'''
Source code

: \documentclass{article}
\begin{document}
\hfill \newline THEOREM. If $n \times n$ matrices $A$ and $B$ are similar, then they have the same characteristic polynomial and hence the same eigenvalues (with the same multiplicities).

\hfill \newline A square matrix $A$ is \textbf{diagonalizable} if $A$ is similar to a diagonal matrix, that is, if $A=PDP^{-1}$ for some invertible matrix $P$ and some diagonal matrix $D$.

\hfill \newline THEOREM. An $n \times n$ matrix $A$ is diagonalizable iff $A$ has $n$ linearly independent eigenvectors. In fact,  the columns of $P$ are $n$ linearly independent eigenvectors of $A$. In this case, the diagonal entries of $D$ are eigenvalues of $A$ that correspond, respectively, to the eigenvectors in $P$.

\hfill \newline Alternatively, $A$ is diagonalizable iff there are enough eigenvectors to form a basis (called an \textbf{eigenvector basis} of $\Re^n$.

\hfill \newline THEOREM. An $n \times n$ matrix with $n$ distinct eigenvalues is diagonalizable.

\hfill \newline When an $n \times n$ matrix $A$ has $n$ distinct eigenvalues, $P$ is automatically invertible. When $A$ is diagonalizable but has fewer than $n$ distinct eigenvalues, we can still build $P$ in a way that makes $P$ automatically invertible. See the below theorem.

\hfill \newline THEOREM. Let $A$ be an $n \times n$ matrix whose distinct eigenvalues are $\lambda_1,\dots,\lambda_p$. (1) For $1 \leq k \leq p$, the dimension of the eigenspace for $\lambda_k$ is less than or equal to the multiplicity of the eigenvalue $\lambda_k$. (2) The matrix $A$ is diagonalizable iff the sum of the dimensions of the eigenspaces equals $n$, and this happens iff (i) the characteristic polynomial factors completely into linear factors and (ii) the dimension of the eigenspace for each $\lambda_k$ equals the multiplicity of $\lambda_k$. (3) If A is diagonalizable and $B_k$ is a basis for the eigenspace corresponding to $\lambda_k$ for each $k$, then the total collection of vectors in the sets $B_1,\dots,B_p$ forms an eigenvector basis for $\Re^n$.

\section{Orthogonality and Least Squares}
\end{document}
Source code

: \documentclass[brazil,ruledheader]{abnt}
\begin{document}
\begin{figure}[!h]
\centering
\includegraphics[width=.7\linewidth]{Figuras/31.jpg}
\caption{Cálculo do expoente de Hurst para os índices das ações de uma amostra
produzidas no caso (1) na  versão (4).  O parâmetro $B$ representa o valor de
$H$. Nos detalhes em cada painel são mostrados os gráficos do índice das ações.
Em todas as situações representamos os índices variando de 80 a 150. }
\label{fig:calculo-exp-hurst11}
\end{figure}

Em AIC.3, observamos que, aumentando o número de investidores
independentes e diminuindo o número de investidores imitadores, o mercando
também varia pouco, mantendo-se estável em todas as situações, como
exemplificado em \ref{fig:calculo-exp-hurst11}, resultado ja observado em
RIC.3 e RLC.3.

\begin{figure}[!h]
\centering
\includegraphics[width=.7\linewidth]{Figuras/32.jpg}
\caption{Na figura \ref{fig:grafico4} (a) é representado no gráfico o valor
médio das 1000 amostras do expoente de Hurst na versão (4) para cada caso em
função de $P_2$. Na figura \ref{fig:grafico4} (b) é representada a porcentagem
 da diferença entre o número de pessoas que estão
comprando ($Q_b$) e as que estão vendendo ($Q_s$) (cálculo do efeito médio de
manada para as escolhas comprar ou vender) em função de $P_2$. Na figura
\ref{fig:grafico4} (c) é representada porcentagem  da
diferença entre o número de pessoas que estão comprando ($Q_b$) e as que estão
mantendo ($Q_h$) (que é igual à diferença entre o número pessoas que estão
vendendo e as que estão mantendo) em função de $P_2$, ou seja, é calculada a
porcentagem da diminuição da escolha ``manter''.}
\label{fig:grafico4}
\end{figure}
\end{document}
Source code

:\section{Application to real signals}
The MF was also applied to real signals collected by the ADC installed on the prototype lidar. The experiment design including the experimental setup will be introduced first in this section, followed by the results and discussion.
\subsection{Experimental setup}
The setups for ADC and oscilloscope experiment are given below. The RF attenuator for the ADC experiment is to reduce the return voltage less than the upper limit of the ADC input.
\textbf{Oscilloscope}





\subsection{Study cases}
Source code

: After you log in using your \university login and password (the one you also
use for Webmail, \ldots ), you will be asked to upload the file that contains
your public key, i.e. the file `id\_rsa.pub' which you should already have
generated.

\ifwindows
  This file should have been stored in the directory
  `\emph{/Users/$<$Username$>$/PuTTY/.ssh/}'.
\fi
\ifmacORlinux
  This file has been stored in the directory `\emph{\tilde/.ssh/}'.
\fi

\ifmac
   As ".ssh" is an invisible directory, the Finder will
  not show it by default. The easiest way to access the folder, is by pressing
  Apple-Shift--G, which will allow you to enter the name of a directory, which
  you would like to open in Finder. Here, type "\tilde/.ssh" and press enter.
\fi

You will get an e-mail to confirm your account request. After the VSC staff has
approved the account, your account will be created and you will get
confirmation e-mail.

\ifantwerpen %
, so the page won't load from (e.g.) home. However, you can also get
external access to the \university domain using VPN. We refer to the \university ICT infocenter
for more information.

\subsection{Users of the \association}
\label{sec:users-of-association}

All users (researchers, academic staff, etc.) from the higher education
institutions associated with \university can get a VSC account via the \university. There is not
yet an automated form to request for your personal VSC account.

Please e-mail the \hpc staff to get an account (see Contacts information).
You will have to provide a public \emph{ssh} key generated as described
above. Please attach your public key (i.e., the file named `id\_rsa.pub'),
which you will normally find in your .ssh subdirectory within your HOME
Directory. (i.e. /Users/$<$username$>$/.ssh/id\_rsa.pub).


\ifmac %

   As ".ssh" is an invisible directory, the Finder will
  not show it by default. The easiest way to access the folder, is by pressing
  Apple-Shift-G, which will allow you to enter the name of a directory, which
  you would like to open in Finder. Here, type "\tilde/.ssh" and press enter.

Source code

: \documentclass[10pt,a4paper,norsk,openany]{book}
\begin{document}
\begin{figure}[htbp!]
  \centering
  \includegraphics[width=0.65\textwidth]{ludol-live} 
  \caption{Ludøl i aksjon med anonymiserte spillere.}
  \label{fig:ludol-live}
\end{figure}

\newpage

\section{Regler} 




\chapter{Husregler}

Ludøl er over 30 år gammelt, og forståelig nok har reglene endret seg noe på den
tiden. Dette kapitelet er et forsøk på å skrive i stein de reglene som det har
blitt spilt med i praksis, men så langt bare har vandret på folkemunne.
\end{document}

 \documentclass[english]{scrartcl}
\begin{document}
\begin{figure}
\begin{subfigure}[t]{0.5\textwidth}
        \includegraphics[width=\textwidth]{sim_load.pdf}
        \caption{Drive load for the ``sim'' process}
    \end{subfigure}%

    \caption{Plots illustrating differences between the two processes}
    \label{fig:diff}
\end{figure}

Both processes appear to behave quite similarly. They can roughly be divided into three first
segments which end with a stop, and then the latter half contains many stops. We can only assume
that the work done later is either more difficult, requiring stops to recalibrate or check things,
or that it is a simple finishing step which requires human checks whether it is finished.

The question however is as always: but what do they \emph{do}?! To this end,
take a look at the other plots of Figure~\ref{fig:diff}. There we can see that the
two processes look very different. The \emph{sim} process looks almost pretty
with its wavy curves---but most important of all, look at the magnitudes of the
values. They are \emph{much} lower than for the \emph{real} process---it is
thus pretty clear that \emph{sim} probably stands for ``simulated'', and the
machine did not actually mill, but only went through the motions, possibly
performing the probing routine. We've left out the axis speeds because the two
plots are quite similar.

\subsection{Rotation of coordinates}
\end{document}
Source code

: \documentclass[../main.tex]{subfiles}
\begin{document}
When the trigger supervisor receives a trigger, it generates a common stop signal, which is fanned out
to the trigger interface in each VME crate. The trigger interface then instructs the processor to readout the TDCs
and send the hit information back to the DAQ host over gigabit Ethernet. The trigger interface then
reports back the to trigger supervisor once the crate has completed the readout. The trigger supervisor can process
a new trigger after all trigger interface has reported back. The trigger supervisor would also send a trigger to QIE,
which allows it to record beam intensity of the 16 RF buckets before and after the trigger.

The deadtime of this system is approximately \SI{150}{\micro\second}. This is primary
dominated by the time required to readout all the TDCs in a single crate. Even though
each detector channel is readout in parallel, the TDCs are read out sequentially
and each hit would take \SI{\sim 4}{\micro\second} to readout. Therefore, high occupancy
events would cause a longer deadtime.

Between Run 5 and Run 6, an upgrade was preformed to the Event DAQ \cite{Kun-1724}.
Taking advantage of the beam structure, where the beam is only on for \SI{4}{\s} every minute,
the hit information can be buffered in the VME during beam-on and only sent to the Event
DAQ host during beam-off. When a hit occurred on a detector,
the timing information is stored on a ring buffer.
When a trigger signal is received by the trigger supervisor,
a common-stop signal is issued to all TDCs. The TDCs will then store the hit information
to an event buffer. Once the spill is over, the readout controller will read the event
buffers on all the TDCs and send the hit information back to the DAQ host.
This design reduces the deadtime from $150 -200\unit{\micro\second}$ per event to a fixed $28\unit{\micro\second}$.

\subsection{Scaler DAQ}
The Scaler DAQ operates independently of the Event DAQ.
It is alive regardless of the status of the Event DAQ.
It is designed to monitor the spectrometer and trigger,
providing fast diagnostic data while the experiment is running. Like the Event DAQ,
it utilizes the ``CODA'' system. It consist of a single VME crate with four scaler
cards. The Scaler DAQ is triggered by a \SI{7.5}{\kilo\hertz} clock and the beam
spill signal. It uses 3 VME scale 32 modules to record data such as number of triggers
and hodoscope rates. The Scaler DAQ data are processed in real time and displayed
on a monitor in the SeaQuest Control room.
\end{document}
'''
== To do ==
What lines in the data above contain the word "common"? Copy them all.

== Answer to this task ==
When the trigger supervisor receives a trigger, it generates a common stop signal, which is fanned out
a common-stop signal is issued to all TDCs. The TDCs will then store the hit information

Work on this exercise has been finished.